(Bloomberg/Loren Grush) — A newly upgraded version of SpaceX’s Starship rocket suffered an apparent failure during a ground test early Friday in South Texas, according to bystander footage of the event.
Video taken of SpaceX’s Starbase facility shows the booster, known as Super Heavy, bursting apart as it was being filled with super-cold propellants on a test stand.
On Thursday, SpaceX announced that the Super Heavy booster was about to begin ground tests ahead of the next Starship launch.
SpaceX has not commented on social media about the incident. The company didn’t immediately respond to a request for further details.
The new prototype that was being tested is known as Version 3, or V3, which is meant to serve as a “gigantic upgrade” to the Starship rocket, according to SpaceX Chief Executive Officer Elon Musk.
Starship V3 is supposed to significantly increase the carrying capacity of the rocket and improve SpaceX’s ability to reuse the entire vehicle after launch.

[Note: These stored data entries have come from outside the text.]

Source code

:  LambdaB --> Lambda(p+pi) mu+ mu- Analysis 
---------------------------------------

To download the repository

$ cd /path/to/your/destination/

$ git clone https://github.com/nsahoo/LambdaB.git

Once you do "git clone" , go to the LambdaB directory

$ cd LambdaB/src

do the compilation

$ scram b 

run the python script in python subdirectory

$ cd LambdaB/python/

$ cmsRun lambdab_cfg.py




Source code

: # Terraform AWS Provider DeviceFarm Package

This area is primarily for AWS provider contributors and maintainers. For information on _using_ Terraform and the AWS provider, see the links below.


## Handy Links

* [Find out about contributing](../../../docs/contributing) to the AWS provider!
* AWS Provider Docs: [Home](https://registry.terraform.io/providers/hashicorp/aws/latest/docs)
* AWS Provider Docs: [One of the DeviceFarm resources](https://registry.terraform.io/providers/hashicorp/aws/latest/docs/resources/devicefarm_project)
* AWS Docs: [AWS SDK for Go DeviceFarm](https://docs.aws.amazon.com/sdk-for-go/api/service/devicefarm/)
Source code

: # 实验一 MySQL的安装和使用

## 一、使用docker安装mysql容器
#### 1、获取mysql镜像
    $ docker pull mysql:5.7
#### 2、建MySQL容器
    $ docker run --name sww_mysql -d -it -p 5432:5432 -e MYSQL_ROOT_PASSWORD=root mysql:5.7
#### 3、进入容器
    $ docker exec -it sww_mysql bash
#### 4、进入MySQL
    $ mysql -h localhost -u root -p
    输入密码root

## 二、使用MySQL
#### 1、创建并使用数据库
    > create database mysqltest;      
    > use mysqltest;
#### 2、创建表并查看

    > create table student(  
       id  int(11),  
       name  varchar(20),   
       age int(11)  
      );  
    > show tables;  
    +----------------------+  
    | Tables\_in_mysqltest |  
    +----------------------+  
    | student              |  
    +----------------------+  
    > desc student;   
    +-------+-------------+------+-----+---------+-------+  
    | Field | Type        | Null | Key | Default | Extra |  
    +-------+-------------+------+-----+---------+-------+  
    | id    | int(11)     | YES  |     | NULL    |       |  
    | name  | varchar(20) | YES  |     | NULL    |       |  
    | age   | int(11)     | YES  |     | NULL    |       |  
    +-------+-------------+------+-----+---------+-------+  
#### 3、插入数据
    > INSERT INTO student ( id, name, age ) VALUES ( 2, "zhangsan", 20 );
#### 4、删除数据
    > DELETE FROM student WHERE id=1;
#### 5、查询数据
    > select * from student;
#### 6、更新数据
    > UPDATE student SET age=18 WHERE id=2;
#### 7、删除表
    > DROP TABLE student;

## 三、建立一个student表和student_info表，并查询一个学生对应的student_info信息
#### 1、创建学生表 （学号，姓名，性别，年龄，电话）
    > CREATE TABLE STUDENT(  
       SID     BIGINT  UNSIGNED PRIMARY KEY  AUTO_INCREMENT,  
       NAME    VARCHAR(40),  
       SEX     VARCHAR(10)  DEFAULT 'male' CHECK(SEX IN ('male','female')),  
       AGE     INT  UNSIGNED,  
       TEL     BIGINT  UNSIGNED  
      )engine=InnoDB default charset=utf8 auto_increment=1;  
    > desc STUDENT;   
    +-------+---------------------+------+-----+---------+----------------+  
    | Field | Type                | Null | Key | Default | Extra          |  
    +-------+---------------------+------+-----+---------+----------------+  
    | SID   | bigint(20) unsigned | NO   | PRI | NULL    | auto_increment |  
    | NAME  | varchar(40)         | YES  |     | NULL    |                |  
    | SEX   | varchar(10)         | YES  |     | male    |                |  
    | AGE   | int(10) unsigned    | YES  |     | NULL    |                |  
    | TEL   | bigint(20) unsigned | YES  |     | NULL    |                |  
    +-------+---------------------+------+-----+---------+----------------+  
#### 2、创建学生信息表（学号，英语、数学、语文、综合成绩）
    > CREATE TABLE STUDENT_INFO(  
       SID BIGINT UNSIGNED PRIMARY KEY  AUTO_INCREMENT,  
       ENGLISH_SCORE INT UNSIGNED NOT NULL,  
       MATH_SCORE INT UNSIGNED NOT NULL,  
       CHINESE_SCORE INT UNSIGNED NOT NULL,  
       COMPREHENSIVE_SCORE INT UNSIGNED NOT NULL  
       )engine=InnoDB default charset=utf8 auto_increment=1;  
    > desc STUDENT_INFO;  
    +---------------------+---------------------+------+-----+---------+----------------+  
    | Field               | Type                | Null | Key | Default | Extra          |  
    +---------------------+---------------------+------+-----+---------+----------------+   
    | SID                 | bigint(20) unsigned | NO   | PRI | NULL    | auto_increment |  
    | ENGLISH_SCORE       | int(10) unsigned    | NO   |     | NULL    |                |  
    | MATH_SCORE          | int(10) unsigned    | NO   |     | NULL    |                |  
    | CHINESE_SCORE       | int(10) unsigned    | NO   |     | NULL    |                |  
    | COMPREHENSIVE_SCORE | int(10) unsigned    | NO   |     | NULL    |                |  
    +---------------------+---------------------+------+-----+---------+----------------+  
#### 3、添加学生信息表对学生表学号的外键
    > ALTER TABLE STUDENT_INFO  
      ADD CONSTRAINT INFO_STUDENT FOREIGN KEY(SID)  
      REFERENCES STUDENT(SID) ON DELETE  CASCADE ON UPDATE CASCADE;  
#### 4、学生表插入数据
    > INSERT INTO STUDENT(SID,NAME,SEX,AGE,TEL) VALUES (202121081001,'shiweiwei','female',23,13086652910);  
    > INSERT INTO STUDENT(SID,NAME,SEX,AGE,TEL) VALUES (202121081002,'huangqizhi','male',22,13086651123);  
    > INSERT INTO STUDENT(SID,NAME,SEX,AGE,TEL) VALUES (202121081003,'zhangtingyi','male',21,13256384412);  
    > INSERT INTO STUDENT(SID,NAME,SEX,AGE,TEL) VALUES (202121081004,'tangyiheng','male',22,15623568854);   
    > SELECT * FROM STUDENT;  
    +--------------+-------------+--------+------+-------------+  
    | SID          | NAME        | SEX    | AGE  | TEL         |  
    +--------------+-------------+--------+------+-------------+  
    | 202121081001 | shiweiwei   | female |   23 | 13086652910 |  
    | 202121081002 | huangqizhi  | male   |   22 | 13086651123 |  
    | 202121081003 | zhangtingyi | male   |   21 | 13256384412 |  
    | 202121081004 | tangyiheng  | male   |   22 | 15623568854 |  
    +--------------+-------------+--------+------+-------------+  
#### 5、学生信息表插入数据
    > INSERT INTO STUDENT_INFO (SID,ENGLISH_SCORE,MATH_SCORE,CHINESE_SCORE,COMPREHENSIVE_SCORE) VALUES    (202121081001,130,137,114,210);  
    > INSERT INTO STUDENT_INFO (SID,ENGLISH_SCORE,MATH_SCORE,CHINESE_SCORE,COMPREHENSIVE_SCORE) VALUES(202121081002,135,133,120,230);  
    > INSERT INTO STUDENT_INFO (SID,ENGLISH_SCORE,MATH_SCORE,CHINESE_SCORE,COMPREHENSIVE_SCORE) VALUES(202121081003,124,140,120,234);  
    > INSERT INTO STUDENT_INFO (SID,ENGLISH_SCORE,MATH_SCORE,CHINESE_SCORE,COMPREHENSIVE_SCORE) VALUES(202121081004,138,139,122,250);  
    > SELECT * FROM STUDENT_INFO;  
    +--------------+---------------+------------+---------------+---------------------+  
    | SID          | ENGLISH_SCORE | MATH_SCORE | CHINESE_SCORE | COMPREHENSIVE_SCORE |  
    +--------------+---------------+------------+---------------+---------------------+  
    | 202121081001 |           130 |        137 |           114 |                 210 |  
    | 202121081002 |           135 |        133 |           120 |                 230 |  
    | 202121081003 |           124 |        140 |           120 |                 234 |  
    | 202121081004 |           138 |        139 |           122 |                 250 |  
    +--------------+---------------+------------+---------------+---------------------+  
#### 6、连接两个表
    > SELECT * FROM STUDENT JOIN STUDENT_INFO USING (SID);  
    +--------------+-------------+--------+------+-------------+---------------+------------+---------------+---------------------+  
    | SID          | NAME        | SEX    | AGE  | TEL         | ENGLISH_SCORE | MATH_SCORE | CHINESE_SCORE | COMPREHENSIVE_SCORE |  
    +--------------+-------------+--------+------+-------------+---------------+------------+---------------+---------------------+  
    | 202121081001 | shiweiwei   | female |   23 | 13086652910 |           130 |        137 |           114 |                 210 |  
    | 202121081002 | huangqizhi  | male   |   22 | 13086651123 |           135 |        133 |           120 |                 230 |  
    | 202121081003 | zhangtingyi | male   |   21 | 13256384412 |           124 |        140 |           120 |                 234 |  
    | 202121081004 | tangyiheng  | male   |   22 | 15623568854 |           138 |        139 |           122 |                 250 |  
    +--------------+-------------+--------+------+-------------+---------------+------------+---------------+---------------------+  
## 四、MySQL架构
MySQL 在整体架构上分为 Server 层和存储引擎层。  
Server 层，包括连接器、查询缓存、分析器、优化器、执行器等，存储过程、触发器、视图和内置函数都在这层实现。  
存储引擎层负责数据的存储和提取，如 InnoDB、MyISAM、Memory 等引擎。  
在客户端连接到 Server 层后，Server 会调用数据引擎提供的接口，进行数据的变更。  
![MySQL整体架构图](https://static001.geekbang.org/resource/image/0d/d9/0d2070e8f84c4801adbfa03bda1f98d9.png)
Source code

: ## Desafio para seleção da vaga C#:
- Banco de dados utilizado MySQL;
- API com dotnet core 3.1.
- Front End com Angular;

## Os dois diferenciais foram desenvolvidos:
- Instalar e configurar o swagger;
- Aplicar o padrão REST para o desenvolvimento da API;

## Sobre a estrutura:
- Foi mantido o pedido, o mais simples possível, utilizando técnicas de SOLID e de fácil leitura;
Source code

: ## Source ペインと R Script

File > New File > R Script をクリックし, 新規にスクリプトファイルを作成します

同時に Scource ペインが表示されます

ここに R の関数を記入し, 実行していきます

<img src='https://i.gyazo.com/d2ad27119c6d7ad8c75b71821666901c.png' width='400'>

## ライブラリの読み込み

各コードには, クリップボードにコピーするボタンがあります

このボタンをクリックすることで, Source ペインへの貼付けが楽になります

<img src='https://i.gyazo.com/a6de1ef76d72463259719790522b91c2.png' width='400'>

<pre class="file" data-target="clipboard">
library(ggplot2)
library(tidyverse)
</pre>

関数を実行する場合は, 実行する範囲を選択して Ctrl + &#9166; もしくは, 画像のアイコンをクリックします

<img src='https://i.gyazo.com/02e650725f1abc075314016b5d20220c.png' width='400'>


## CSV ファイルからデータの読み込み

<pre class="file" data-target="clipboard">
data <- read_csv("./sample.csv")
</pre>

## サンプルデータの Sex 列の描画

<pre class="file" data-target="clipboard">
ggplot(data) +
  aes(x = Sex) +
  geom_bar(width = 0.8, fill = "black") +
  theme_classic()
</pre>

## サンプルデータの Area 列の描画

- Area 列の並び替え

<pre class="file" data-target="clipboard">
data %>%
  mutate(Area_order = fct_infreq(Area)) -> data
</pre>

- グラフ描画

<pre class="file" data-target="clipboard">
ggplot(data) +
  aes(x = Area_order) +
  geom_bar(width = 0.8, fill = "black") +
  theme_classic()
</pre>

“Unless we have some very major setbacks, SpaceX will demonstrate full reusability next year, catching both the booster and the ship and being able to deliver over 100 tons to a useful orbit,” Musk said during an appearance on the All-In Podcast in September.
SpaceX is developing and testing Starship, advertised as the most powerful rocket ever built, to ready the vehicle for launching satellites and taking cargo and humans to the moon and Mars. The company holds a contract with NASA to turn Starship into a lunar lander for the agency’s Artemis program, as NASA races to beat rival China in sending humans back to the moon.
However, SpaceX has come under criticism this year for slow progress on Starship, following numerous test failures and delays to the vehicle’s schedule.
NASA’s acting administrator, Secretary of Transportation Sean Duffy, recently announced plans to open up SpaceX’s contract to competition from rivals such as Jeff Bezos-backed Blue Origin LLC, in order to find potential alternatives that might get NASA astronauts to the moon faster.
SpaceX announced that it submitted an alternative plan to NASA for getting astronauts to the moon more quickly.